[Dataset entries]
= = = =
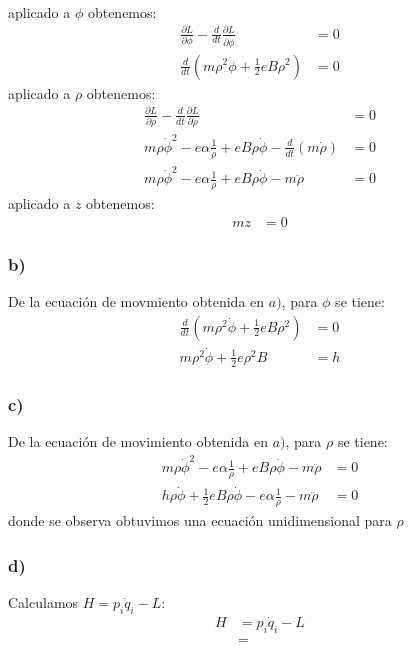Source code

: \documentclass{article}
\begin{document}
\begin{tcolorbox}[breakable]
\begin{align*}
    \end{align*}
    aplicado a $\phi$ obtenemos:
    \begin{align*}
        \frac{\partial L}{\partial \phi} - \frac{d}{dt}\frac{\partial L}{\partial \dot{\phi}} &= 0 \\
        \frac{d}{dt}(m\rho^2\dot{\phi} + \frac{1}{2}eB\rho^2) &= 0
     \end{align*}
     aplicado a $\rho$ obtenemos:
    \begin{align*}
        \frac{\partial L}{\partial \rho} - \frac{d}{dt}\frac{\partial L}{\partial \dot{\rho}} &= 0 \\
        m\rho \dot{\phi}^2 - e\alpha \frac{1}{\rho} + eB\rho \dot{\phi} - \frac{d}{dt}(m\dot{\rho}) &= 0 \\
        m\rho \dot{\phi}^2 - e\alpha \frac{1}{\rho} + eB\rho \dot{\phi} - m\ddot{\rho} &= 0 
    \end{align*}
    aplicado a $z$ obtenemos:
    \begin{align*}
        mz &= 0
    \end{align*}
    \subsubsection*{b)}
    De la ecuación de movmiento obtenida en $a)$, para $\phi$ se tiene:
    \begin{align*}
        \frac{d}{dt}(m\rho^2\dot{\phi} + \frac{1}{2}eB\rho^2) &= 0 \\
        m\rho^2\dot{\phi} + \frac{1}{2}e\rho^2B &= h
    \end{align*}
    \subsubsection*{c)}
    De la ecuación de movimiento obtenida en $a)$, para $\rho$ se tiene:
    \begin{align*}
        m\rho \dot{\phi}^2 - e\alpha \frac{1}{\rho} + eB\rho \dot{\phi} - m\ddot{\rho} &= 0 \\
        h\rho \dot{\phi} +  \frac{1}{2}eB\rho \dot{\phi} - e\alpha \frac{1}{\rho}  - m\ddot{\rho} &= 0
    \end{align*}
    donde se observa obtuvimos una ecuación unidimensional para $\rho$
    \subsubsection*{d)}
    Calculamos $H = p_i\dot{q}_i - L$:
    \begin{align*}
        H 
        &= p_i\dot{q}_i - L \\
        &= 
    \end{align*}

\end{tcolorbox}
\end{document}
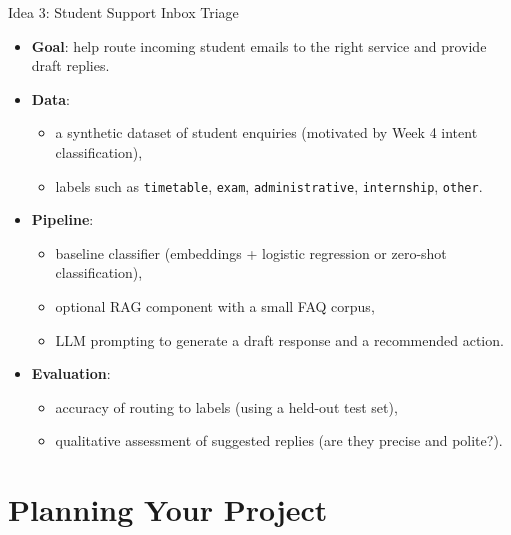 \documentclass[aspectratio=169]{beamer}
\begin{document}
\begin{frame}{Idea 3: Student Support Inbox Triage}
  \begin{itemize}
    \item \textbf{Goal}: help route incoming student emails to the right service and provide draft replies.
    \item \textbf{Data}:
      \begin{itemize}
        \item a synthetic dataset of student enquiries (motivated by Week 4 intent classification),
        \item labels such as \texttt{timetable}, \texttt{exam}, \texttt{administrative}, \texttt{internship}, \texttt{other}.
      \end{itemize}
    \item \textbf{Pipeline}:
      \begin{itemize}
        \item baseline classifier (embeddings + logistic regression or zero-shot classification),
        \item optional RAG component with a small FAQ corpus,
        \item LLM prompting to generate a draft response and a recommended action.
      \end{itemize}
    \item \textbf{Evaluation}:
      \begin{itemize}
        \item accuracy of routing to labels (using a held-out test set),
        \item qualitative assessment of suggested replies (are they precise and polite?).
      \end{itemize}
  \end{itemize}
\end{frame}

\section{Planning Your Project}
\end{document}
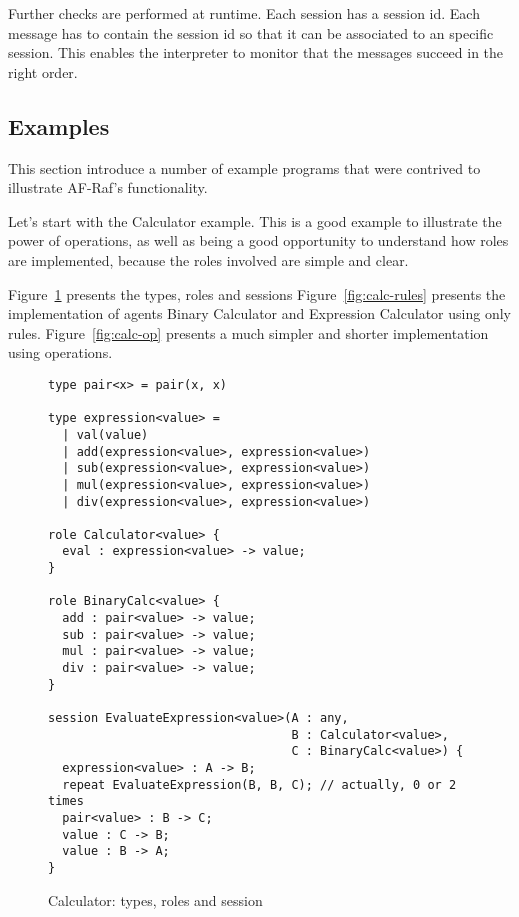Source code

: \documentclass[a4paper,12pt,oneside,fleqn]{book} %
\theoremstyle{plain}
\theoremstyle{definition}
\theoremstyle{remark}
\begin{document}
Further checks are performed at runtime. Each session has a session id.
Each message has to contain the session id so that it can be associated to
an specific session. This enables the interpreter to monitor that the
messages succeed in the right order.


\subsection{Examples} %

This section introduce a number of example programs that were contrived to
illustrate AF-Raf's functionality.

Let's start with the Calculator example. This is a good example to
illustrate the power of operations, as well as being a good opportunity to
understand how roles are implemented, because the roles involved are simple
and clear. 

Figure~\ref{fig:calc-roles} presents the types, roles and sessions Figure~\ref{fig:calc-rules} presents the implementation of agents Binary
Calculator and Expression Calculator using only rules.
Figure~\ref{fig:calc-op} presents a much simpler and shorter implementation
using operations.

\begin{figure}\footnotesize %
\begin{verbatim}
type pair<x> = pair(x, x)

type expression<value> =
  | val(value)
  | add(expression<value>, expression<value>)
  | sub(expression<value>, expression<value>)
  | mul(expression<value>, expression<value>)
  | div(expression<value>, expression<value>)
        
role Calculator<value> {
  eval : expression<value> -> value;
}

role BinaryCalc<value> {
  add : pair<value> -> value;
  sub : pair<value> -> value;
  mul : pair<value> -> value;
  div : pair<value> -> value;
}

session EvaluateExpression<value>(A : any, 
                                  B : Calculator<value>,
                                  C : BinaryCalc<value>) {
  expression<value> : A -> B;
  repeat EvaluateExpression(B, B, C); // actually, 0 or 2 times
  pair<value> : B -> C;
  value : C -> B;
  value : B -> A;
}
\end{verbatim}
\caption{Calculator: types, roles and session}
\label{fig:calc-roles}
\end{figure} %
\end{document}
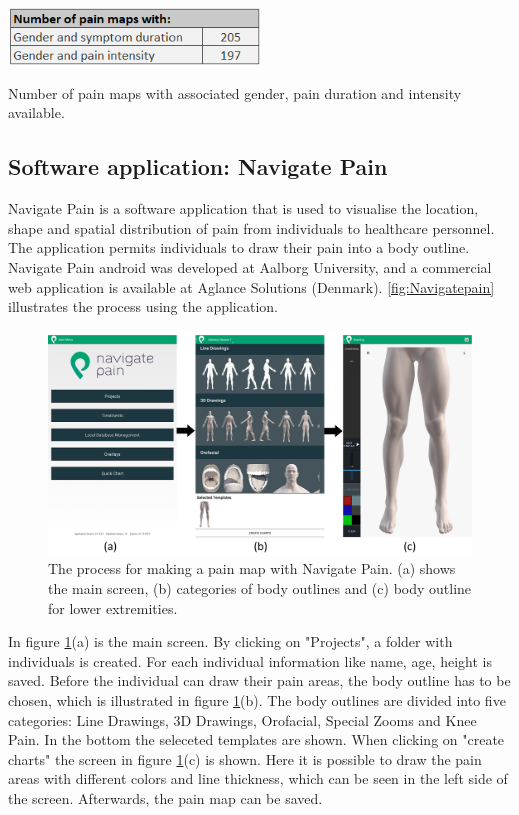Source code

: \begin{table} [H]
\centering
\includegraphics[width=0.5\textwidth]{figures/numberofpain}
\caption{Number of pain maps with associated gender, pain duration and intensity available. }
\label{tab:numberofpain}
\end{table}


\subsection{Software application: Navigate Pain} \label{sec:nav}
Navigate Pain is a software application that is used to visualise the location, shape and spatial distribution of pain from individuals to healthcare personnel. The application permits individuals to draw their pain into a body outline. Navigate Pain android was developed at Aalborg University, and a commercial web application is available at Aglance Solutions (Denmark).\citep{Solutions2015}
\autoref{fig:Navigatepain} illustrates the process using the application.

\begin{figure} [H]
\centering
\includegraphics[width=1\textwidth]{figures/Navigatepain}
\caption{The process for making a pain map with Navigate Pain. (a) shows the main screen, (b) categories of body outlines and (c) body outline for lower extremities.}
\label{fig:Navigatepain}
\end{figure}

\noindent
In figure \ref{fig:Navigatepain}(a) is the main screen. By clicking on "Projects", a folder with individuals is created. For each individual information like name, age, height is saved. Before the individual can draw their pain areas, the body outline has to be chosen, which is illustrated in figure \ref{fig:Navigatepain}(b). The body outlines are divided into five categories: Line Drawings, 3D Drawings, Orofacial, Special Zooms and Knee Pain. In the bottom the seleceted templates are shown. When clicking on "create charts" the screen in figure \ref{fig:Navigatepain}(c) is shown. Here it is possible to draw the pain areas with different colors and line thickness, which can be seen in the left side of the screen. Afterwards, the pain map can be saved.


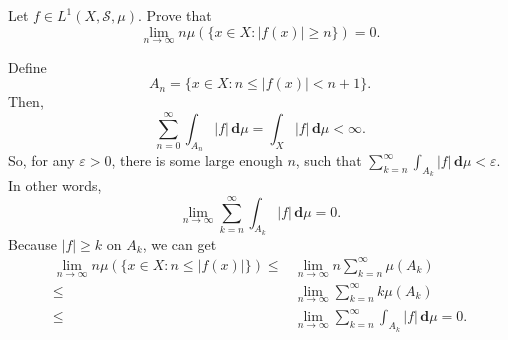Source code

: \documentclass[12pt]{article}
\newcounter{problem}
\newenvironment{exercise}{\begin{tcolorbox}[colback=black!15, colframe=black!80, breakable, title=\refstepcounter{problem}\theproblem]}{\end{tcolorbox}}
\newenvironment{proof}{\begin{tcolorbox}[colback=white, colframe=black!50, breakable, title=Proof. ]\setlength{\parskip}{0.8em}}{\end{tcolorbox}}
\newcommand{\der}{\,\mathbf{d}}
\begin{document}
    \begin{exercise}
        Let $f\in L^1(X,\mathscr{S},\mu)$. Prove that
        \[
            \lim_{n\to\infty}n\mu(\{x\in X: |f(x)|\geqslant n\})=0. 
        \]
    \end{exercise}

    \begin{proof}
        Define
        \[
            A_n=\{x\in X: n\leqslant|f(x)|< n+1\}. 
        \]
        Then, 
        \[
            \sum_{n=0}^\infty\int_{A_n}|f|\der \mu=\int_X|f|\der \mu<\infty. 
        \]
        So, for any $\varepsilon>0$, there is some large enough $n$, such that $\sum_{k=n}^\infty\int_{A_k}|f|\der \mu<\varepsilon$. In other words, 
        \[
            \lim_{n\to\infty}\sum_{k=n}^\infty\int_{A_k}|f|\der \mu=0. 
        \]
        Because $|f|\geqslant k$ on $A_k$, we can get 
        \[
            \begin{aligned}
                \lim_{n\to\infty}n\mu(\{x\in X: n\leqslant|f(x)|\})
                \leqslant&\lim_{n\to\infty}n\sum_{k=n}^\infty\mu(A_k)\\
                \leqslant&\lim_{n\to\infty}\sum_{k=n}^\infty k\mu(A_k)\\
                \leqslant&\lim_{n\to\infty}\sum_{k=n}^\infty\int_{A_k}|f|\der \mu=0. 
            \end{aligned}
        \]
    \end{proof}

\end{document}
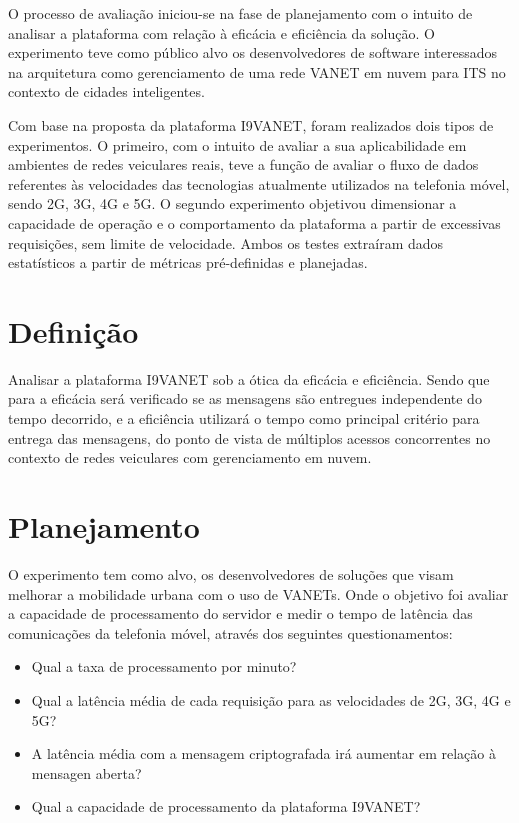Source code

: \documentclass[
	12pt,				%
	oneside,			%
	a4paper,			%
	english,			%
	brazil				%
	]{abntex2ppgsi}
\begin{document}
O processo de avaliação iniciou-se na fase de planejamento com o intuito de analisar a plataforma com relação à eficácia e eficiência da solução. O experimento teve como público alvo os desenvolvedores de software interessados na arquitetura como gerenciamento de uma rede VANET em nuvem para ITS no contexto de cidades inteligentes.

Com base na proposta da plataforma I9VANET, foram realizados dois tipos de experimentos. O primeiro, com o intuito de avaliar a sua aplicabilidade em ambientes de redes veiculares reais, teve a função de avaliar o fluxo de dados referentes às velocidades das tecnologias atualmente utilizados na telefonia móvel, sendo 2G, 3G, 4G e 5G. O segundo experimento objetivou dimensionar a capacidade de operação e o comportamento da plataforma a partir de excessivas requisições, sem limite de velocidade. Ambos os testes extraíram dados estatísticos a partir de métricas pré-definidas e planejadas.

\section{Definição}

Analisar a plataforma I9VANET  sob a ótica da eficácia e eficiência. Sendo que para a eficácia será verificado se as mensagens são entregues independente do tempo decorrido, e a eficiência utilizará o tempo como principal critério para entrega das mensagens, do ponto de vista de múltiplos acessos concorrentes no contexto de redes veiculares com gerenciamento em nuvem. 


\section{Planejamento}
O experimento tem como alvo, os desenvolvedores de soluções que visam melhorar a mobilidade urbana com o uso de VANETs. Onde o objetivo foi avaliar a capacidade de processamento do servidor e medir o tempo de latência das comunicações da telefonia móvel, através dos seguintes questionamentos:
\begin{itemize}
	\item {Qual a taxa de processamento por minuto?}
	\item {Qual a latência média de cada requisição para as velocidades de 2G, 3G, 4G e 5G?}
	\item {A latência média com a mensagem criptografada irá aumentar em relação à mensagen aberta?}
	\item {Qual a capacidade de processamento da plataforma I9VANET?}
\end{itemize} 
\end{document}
= = = =
● **Task prompt**:
Return exactly the lines from the one containing "latência média com" through the last line of the records above, both included, and nothing else.

● **Solution**:
	\item {A latência média com a mensagem criptografada irá aumentar em relação à mensagen aberta?}
	\item {Qual a capacidade de processamento da plataforma I9VANET?}
\end{itemize} 
\end{document}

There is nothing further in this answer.